Canadian Consulting Engineer

War, and what we must remember

August 1, 2005
By Bronwen Parsons

Promotional material about the new Canadian War Museum (see page 22) has taken pains to point out that the architecture goes beyond commemorating the legacy of war. The building design was also meant...

Promotional material about the new Canadian War Museum (see page 22) has taken pains to point out that the architecture goes beyond commemorating the legacy of war. The building design was also meant to symbolize nature’s ability to regenerate.

I’m afraid I found the “regeneration” aspect a bit hard to swallow. I’m not sure that there is any good aspect to war. War is hell. It destroys lives, it tears flesh and bone apart, it numbs minds, it burns. War lays waste cities and devastates nature. Just read a book like Sebastian Faulk’s Birdsong to appreciate how warfare destroys individuals and entire civilizations.

It’s vital that we build monuments and museums to remember our soldiers and others who have died in military service. But it’s easy to get caught up in a maudlin fascination with the subject. Whenever warfare is made into a work of art — be it a museum exhibit, a novel, a poem, a film or a song — it is somehow removed and becomes a benign romantic experience. How else to explain the pleasure in reading a novel about trench warfare in World War I and reliving the horror of being buried alive in the mud, blood and gunfire of a Normandy battlefield? How else to explain why people flock to war movies or return again and again to the heart-rending pathos of poems like John McCrae’s poem “In Flanders Fields”?

In fact much of the new museum building in Ottawa expresses the dark reality of war. With its jagged structures and heavy leaning walls, the building is reminiscent of underground tunnels, tombs and bombed-out cities. Its vegetation-covered roof has been described as symbolizing nature regenerating itself. Yes, if you like. But the form of the building is also menacing. It resembles a stealth bomber, or could be read as something evil lying under the surface ready to re-emerge and assert itself on a peaceful and creative world.
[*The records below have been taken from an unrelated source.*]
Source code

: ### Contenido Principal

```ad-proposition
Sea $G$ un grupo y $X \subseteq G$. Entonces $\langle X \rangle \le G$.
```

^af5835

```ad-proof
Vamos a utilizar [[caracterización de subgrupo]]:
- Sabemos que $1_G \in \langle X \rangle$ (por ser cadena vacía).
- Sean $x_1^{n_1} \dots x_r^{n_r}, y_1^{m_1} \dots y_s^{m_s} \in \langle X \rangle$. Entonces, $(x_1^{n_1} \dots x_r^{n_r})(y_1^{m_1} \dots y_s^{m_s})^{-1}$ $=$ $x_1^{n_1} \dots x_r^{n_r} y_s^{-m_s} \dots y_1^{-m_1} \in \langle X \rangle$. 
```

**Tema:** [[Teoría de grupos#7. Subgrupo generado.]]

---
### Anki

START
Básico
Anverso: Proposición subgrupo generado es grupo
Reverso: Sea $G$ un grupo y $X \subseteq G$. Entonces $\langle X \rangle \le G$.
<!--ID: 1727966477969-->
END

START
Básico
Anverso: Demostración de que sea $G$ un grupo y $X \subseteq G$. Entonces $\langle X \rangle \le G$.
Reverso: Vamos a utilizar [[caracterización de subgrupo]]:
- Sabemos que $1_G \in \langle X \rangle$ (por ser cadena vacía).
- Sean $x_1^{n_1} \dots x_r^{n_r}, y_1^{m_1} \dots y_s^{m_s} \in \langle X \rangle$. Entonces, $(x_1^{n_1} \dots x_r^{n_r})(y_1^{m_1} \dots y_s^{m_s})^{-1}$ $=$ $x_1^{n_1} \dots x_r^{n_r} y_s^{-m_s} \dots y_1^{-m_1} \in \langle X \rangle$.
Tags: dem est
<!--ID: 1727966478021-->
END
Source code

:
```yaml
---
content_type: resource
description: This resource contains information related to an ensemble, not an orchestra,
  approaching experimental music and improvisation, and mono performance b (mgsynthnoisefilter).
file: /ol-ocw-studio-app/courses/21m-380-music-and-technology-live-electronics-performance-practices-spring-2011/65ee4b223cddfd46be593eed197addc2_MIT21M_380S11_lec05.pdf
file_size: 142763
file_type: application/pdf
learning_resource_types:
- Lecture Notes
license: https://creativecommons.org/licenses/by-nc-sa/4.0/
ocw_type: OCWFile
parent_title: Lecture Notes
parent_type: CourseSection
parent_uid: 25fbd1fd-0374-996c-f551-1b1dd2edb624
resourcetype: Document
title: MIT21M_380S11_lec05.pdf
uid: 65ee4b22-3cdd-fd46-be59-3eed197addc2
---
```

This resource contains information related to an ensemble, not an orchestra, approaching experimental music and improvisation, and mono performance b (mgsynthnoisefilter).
With the tube attacks in London and the gun violence in Toronto this summer, it seems that the kind of human hostility and alienation that feeds into warfare is easily aroused.

It’s exactly because of the need to defend against human aggression we need the military. No-one deserves more recognition and respect than those — including military engineers — who are willing to offer their lives to defend others.

Before this magazine went to press we had a situation that illustrates in a small way the dilemma of making art out of war. The art director had chosen an image supplied by the Canadian War Museum to go on the cover. The photograph was a montage representing one of the exhibits. It included faded sepia photographs of combat soldiers and other artifacts from the wartime era. With its greenish tinge it would have made a striking graphic effect. The trouble was, front and centre was a large gun. Would it have been bad taste or just ill advised from a business point of view to have a firearm on the cover of the magazine? We erred on the side of caution and chose another photograph. But as the art director reasoned, guns are part of war. Just as death is. We mustn’t sanitize the reality.